=== RECORDS SHOWN ===
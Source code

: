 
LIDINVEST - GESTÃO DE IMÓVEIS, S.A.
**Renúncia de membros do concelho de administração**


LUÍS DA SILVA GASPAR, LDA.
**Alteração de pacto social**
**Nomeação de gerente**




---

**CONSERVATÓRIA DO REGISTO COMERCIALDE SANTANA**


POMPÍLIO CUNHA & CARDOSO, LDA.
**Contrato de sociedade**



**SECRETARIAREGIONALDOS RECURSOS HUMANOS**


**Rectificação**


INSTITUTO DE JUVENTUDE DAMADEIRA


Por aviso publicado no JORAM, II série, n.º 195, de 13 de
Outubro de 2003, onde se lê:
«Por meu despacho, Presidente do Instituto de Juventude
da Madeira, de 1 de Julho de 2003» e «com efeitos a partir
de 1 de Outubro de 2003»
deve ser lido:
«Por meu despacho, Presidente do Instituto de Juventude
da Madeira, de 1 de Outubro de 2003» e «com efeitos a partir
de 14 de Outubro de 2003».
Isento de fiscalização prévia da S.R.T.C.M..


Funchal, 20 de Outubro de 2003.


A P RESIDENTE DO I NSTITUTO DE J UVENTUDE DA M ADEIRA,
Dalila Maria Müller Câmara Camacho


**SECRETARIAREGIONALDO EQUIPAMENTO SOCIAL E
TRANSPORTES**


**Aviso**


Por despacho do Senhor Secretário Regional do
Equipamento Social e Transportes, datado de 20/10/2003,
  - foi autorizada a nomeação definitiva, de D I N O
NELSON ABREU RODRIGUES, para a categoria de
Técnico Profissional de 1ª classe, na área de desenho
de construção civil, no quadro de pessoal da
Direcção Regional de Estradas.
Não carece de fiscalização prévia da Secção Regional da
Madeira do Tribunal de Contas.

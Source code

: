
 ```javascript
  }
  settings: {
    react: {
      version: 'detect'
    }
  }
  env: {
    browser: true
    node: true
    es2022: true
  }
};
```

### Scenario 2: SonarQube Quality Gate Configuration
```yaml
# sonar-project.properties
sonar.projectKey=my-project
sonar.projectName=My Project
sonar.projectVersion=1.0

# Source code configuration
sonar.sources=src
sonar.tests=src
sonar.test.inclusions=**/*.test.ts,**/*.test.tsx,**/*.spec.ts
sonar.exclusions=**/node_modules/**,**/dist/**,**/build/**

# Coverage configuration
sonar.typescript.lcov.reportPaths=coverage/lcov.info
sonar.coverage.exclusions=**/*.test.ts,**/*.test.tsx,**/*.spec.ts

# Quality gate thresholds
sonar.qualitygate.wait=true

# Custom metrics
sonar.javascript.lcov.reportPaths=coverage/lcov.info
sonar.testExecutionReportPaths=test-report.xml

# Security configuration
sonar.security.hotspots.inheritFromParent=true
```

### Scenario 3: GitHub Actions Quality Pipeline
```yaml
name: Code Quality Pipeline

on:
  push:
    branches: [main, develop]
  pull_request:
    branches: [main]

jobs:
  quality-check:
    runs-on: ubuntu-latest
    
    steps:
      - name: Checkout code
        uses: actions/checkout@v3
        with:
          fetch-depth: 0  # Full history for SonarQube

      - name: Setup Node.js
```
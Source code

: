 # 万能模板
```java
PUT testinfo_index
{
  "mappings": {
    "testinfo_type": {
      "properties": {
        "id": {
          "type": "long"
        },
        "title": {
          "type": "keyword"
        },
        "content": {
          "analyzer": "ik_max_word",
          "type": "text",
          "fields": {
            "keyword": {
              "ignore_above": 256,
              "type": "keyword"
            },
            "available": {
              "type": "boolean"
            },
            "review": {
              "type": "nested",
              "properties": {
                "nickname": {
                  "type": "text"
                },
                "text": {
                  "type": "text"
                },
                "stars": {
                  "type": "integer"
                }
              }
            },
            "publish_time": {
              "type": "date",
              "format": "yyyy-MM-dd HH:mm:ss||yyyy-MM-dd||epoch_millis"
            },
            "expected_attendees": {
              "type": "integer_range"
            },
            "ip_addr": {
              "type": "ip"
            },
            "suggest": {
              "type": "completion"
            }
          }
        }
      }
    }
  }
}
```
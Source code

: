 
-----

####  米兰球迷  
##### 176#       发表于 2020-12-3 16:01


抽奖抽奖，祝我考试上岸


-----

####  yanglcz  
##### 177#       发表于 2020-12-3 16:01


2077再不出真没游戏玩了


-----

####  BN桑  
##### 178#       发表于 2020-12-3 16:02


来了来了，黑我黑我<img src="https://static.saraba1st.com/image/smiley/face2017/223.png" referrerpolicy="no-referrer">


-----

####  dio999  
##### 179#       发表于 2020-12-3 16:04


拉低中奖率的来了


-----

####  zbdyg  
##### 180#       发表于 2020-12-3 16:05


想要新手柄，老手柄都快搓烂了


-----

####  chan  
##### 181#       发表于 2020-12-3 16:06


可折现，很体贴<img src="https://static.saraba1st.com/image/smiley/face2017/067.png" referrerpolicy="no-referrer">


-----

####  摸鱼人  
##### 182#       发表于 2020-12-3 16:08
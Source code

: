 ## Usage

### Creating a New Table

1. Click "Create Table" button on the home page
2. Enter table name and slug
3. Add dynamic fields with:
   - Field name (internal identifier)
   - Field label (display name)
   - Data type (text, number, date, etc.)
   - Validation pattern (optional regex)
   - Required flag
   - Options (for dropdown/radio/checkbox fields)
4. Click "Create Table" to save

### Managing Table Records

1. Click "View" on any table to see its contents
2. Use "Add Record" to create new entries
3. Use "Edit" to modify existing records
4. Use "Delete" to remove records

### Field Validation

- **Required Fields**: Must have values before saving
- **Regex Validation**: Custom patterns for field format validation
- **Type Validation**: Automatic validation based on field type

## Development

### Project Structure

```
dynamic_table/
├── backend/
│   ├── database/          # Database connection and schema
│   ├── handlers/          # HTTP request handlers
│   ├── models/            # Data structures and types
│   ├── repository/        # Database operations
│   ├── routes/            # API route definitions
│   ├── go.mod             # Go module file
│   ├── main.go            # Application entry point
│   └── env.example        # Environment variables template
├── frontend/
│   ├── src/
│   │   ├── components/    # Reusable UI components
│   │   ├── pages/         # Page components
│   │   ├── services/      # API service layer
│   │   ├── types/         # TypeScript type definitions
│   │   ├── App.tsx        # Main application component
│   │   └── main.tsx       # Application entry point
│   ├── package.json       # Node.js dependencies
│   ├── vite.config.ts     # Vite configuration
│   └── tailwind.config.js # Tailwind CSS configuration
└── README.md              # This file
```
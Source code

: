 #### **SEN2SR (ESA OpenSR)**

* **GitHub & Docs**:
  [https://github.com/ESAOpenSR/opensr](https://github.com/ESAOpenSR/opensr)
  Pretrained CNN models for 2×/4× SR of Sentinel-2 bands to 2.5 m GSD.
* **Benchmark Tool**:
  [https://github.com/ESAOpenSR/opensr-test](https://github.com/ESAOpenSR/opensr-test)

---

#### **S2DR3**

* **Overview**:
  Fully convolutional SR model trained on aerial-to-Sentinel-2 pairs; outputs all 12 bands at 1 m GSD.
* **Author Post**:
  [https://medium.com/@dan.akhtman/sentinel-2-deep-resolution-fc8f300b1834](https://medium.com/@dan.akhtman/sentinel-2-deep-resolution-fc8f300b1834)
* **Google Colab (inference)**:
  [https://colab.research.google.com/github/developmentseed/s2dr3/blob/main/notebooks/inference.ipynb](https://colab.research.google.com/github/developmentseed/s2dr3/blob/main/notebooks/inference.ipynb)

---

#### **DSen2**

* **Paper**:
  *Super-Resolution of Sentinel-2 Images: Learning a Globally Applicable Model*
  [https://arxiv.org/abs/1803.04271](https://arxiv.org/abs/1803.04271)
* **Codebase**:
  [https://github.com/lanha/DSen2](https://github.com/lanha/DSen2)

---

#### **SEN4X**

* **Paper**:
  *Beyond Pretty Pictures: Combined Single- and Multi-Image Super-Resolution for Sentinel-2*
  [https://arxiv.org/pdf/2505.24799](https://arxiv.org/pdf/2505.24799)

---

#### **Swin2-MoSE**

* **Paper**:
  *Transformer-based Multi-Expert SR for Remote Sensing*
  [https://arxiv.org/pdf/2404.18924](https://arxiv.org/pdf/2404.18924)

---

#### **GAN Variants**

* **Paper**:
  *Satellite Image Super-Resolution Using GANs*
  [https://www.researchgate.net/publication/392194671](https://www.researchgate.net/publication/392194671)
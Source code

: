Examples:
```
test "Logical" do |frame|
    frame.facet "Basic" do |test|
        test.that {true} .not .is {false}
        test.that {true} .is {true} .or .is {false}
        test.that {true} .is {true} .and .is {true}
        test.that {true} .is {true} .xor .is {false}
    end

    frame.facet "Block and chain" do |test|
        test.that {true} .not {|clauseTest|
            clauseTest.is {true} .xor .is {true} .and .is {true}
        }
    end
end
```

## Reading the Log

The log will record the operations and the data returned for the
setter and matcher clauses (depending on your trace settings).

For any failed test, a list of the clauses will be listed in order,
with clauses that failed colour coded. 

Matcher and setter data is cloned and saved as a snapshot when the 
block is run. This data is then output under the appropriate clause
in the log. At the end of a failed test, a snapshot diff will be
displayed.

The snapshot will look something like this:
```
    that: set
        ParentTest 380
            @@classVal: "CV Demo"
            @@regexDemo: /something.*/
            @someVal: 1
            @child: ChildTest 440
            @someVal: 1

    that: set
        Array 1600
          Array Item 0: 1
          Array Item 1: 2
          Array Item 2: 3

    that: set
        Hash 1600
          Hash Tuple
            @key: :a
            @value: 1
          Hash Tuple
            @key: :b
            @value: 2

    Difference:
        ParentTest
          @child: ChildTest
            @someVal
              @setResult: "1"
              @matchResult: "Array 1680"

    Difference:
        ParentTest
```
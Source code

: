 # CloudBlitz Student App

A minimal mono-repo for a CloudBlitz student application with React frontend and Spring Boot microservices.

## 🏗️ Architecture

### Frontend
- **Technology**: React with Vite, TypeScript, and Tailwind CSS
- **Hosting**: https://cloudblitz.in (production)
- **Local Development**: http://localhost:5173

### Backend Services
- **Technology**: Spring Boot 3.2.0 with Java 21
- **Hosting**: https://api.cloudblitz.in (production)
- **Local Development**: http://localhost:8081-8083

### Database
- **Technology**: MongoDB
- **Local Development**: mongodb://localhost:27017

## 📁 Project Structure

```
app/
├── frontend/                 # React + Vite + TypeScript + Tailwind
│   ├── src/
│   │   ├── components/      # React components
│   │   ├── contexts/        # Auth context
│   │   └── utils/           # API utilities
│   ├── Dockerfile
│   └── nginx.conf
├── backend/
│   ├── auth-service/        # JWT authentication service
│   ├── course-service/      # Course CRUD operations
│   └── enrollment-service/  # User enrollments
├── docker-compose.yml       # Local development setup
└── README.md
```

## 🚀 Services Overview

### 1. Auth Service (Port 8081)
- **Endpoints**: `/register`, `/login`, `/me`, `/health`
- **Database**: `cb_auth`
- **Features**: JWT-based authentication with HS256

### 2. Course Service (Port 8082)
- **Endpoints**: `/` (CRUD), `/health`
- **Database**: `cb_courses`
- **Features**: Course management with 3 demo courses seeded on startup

=== TASK REQUIREMENTS ===
Transcribe exactly, and only, the lines from the opening line of the records through the line containing "REGISTO COMERCIALDE SANTANA**".

=== RESPONSE BOX ===
Source code

: 
LIDINVEST - GESTÃO DE IMÓVEIS, S.A.
**Renúncia de membros do concelho de administração**


LUÍS DA SILVA GASPAR, LDA.
**Alteração de pacto social**
**Nomeação de gerente**




---

**CONSERVATÓRIA DO REGISTO COMERCIALDE SANTANA**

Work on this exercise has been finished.